Special Session Held to Address Severance Tax - KAIT Jonesboro, AR - Region 8 News, weather, sports

Little Rock, AR -- Brandi Hodges Reports

Special Session Held to Address Severance Tax

LITTLE ROCK, AR (KAIT) -- Arkansas Governor Mike Beebe addressed a joint session of the House and Senate Monday during the first day of a special session called by the governor to address a bill that would increase the severance tax charged to companies who drill for natural gas in Arkansas.

The current severance tax is three-tenths of 1 cent per 1,000 cubic feet of gas extracted, and brings in about $660,000 annually.  The proposed tax would be 5% of the market value of the gas at the time it is extracted.  If approved, this would bring in about $57 million in the first year and could go up to $100 million a year in coming years.

"Arkansas severance tax on natural gas provides inadequate compensation to the people of this state," said Governor Mike Beebe.

The governor's office has been negotiating with gas companies for months, now it's time for the legislature to vote.

The money that is brought into the state because of this tax is going to be used to help improve roads in the state.

"This will be a fantastic stream of revenue that we don't currently have for the highways, county roads, and city roads across Arkansas," said Senator Paul Bookout.

"Highways are critical for our economic development strategy.

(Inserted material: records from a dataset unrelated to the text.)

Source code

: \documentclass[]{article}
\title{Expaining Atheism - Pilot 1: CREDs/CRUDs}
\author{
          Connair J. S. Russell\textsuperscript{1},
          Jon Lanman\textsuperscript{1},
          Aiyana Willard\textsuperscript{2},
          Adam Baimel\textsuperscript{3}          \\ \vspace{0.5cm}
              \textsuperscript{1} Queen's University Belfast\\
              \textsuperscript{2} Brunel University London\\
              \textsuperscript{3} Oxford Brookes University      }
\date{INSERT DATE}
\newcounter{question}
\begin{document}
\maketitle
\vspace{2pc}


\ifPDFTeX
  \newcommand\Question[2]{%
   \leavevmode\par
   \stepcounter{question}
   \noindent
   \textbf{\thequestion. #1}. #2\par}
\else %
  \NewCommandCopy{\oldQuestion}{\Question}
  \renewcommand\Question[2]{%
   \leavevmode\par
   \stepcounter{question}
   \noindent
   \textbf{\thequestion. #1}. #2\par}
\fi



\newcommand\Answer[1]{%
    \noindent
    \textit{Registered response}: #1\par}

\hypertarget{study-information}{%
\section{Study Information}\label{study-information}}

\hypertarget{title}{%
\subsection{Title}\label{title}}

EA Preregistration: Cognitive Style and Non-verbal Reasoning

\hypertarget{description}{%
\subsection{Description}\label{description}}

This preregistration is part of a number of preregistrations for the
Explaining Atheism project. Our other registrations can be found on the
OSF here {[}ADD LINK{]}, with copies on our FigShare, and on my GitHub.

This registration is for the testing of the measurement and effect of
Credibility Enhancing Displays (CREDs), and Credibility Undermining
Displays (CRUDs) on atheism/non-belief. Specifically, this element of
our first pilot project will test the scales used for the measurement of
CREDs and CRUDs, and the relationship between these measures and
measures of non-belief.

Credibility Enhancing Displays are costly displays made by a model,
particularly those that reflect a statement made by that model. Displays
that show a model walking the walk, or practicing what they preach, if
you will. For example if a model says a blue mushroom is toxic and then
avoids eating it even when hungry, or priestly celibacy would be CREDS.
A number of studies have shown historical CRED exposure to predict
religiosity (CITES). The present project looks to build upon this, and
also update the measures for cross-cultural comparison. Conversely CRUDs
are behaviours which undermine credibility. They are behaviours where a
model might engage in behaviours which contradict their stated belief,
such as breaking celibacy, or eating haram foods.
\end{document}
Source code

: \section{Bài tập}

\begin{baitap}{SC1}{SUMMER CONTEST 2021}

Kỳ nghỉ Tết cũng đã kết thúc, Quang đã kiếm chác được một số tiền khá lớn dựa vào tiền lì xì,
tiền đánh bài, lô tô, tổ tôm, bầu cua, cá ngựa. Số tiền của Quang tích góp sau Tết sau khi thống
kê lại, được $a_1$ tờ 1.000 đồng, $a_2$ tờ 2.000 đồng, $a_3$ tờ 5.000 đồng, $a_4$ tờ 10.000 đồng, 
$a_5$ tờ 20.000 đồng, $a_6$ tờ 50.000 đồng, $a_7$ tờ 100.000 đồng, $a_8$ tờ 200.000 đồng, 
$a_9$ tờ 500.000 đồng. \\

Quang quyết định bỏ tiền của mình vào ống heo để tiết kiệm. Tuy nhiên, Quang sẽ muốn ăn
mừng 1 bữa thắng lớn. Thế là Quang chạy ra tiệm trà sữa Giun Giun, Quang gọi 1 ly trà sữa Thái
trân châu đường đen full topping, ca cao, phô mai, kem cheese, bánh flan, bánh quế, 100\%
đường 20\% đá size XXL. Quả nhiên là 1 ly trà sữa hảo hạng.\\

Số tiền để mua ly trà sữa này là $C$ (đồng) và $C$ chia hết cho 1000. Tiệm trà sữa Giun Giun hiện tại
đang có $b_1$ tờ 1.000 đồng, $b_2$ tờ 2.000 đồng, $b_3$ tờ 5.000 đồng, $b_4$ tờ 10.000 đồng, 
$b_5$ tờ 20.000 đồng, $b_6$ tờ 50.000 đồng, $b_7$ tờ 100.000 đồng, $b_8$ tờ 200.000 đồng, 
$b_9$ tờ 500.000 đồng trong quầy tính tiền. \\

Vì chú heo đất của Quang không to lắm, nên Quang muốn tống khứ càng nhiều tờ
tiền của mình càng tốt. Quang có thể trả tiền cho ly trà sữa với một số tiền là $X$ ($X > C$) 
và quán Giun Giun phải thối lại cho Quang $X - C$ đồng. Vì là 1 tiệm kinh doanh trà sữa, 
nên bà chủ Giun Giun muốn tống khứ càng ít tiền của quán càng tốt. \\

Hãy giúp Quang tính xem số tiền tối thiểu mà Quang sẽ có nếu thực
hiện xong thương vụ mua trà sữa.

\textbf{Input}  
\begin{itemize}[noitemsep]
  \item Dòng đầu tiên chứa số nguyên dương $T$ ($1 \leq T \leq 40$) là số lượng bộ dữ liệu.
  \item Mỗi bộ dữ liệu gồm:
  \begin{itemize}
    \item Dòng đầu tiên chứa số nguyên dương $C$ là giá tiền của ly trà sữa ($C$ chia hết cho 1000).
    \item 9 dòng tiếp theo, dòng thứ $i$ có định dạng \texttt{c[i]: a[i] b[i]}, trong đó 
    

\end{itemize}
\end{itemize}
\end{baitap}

Good roads are one of the most important things that government can provide as incentive for job creation and and for business investment," said Gov. Beebe.

Across Arkansas there is a $19 Billion need for new highways and road improvements across Arkansas.

Most importantly, this tax increase won't affect citizens of Arkansas in any negative way.

"This is not a tax that is levied on down to the consumer because gas is traded on the market so it is a level playing field so that won't go back onto the tax payer," Representative JR Rogers.

Another issue that will be addressed during the special session is a change needed in the state marriage law.  The current law states that minors of any age can marry as long as they have parental consent.